Christian Theology, Affirmative Action, and Reframing a different Human Future (Part 1)

Christian Theology, Affirmative Action, and Reframing a different Human Future (Part 1)

In light of the recent reversal of Affirmative Action by the US Supreme Court, I have been thinking about the role of Christian theology to assist us to move forward post-racially as a nation and a people. As a Christian theologian, I must first confess that theology is fundamentally a human invention, and theological doctrines are the product of human imagination and coordination. By articulating this perspective, I am also affirming the epistemological limits of the discipline of theology itself, and the many ways it may not contribute fully to improve social relations, political arrangements, and human dynamics in society. Secondly, I am also attesting to the intellectual constraints of theology to break certain barriers in society, including economic, political, cultural, gender, educational, or ethnic. In other words, I do not believe theology or theological thinking is adequate or has all the resources to help us solve all the mysteries and complexities in contemporary societies—especially those in the polarized contemporary American society. However, I believe that we should investigate the theological resources that are available to us to assist us in imagining and conceptualizing the possibility of a post-racial society and in reframing a different human future?

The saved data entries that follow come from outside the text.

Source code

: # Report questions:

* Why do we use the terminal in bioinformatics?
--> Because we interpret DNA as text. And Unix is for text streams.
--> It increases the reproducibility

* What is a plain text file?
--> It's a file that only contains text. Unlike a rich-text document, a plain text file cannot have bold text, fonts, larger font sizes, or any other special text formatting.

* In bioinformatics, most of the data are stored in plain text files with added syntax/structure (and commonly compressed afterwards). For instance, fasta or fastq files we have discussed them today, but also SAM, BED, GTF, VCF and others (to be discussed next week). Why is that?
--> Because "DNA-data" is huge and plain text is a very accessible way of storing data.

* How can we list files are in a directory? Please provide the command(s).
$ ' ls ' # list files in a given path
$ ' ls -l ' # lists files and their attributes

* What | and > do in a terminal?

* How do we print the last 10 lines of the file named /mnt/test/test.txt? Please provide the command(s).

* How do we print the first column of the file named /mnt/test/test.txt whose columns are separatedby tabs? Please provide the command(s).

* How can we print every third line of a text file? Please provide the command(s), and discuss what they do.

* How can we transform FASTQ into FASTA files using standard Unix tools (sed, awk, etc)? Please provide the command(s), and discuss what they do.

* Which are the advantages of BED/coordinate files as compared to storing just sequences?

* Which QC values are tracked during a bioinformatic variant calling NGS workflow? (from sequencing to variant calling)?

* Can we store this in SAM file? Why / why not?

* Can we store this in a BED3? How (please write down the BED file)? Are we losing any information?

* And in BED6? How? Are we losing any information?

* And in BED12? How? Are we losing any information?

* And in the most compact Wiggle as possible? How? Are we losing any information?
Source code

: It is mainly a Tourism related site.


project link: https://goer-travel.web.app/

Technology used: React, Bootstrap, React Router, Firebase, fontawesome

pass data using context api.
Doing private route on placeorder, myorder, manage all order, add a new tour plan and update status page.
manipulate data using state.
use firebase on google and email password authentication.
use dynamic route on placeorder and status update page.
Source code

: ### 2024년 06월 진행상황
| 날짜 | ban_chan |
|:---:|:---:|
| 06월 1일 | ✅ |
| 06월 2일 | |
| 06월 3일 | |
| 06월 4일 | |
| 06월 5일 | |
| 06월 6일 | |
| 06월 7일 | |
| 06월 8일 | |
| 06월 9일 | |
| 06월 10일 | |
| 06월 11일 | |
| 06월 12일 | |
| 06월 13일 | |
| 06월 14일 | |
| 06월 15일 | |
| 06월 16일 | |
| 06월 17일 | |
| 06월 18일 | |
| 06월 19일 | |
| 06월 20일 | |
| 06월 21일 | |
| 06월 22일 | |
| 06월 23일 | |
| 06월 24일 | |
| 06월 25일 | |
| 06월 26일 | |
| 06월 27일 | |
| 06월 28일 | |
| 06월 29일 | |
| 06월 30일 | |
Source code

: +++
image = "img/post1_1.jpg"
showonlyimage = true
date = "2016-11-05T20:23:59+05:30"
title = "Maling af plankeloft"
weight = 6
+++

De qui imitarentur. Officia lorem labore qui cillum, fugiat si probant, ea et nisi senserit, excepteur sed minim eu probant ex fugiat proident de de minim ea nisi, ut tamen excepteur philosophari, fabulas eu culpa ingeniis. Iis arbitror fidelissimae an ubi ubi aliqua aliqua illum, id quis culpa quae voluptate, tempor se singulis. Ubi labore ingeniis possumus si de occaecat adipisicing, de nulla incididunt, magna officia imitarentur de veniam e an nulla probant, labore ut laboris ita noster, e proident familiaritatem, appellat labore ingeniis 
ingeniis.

By stating that theology has both epistemological and intellectual limits, I am simply pointing out that every theological system or tradition (Liberal theology, Liberation theology, Feminist theology, Openness theology, Constructive theology, Black theology, Reformed theology) is grounded in a specific cultural tradition and geography that shapes its language, contents, and ways of expression. If geography and culture support the numerous ways we think and live theologically in the world and in communion with others, our theological tradition also reflects our respective culture and geography; thus, the temptation to rise above our own theological tradition to engage transculturally and globally calls for both intellectual modesty and theological humility.

Most Christian theologians believe that there is a revelatory aspect to Christian theology. The idea that God has voluntarily revealed his nature and perfect attributes, both communicable and incommunicable, transcendent and immanent, in the sacred pages of Scripture testify to this position. The belief that the Scriptures also have a revelatory character of the Divine provides the resource to think theologically both about the Scripture and God himself. A third proposition most Christian theologians embrace is that the moral qualities of God point us to the moral life we should aim for in this world, and that divine perfections are adequate to help humans create government, the arrangements of society and culture, the institution of laws, and the distribution of justice and equity in society. Finally, most Christian theologians maintain that the way of Jesus is a model for human living and relations, and that in the character of Jesus humanity finds the best available resources to foster the deeply-formed life in a tragically-fractured world.

Yet we must bear in mind everything that I said above about the virtues and merits of Christian theology is a form of hermeneutical exercise, but it is a form of intellectual gymnastics that has some consensual value among theologians, universally and globally. The theological vision of the Bible includes certain emancipatory concepts and ideas promising us there’s another way to live together in this world and correspondingly, there’s another way to (re-)organize human societies. The revelatory nature of Biblical theology provides a good orientation to explore the possibility to live, think, act, and govern post-racially in our contemporary moments.

Given that we already affirmed the revelatory character of both Biblical theology and Theological anthropology, we have adequate resources available to point us to the right direction, that is, to think anew and reimagine creatively a present and future that are not based on racial identities and categories in modernity. If the revelation of God provides enlightenment to the dark world and if divine revelation is the antithesis to anything that defers human flourishing and life together, then Biblical theology is an empowering enterprise we can lean on to progress toward personal growth and the collective realization of God’s original intent for human societies and governments.

I would like to close the first part of this conversation with this question: Could Christian theology provide us with a different language to undo the race concept and get rid of racial categories in society that are often deployed to describe certain human relationships, demonize certain populations, grant privileges and advantages to certain groups, and delay the common good in society?